To this it may be replied that scholarship, though never a necessity, has proved, at a modest level, a very useful assistant to the intellectual life. A former colleague has told me that he hates, instinctively and immediately, books with copious footnotes and indexes. I find such things useful and am more often irritated by their absence than by their presence. Scholarly scrupulousness is, in the first place, useful to other scholars, who may wish to push a given line of inquiry in fresh directions. Getting all your references right is a sort of good manners, like not slamming doors in people's faces.

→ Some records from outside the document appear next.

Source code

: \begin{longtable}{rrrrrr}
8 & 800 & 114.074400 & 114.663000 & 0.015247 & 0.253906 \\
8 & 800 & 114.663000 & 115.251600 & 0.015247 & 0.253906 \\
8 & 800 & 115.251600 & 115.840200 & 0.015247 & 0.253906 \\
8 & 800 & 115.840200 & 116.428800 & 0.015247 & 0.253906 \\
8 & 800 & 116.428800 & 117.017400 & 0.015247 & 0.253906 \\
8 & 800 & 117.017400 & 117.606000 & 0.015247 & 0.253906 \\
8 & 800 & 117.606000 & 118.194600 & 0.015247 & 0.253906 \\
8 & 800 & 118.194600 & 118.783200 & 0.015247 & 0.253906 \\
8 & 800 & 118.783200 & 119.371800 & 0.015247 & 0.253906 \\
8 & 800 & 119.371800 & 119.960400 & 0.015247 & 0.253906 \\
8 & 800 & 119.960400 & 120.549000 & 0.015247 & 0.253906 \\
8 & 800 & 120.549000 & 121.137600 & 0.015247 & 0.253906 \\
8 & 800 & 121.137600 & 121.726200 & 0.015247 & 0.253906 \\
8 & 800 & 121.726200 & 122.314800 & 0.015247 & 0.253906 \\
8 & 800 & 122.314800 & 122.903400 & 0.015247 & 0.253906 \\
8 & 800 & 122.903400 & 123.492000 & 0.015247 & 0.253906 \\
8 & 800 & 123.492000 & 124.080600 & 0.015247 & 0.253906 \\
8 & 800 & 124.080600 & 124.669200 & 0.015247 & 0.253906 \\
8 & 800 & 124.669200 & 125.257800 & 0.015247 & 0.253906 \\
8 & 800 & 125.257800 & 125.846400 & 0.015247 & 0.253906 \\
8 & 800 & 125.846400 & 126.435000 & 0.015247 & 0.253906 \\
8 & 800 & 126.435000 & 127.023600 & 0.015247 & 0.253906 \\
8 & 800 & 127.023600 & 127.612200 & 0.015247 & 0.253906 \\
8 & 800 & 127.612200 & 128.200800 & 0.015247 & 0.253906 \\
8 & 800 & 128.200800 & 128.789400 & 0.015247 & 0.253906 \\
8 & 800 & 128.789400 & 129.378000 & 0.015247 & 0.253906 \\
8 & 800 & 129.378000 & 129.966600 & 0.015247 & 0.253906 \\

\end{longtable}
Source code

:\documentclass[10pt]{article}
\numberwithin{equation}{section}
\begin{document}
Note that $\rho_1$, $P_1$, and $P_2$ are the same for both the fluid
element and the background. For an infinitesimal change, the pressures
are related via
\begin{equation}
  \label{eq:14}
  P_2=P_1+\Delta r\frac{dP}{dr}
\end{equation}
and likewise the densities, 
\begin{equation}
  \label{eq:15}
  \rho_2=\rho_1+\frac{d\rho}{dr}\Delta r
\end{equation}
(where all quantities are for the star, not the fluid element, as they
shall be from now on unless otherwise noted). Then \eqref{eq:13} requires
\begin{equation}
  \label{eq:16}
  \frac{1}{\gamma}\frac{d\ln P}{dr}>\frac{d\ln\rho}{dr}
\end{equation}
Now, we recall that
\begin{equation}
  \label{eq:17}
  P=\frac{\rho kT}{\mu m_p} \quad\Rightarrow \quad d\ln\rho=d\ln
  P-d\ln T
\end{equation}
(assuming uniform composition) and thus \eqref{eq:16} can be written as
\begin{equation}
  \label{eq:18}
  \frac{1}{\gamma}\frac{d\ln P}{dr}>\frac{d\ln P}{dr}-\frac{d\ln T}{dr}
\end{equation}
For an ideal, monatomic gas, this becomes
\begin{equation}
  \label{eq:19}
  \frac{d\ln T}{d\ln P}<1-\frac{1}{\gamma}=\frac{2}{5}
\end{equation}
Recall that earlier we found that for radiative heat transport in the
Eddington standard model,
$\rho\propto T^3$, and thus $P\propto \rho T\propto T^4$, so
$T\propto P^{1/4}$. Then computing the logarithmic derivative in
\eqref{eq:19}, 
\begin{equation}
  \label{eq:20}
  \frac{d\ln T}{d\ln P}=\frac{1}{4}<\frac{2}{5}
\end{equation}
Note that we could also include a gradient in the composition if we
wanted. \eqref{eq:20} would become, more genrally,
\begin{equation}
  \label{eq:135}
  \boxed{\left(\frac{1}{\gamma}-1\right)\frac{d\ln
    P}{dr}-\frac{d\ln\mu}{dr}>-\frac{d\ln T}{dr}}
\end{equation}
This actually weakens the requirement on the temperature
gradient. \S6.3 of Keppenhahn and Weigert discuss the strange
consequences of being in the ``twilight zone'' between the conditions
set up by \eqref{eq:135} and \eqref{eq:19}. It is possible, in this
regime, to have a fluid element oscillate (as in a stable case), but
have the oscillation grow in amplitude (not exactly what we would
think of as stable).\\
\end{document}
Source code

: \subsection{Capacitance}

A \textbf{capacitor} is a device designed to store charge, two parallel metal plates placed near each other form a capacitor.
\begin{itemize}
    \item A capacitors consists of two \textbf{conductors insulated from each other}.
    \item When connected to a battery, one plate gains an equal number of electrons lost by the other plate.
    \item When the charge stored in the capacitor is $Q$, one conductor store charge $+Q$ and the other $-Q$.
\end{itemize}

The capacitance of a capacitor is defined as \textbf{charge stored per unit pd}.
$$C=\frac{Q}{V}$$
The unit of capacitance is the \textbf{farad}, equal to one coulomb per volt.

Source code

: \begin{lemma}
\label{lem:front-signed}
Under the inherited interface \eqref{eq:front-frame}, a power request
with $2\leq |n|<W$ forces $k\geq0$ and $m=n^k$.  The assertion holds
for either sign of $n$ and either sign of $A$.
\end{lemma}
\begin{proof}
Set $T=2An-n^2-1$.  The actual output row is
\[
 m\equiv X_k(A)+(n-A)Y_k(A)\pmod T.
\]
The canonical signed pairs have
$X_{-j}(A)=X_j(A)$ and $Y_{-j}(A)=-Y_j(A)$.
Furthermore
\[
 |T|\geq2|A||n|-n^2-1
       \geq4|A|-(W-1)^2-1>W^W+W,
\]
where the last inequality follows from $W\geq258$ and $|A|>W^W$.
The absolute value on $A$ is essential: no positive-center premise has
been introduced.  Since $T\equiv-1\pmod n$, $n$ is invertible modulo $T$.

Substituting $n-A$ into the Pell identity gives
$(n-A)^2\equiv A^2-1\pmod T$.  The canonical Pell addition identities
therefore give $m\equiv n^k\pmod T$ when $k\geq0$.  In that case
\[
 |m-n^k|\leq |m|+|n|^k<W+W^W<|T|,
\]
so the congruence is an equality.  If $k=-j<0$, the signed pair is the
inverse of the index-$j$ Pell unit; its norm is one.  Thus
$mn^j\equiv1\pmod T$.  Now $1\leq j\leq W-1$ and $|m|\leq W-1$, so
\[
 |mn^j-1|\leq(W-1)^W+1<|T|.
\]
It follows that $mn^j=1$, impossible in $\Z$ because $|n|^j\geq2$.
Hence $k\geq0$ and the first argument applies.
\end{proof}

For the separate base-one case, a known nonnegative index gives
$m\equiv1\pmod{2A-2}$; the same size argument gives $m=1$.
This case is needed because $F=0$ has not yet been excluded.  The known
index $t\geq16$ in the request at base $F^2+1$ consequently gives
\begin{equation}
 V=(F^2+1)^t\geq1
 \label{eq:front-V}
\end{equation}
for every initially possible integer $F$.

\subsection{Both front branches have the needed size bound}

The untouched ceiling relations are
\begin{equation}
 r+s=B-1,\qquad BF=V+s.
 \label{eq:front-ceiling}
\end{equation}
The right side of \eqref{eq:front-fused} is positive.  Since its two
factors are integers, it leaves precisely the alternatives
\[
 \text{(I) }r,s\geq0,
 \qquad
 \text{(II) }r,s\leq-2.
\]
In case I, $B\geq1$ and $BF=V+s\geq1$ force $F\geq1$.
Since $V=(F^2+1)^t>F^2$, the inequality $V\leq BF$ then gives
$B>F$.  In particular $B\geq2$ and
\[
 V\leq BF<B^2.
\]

But, the antischolar may persist, the scholar's stance has grown more artificial with the years. Accuracy of measurement is necessary to the scientist, but scholarship carefully detached itself, as being "humane," from science some centuries ago, and its parade of accuracy, when set beside the scrupulousness of an Isaac Newton or an Ernest Rutherford, appears grotesquely factitious, an affectation rather than an instrument of the intellectual life. This view is given an extra charge by ex-scientist William Empson, who wrote in the preface to his Milton's God: "Line references are to the nearest factor of five, because factors of 10 are usually given in the margin of the text, and the eye can then find the place without further calculation. The show of scientific accuracy about literary, quotations has reached a point which feels odd to anyone who knows how numbers are really used in the sciences."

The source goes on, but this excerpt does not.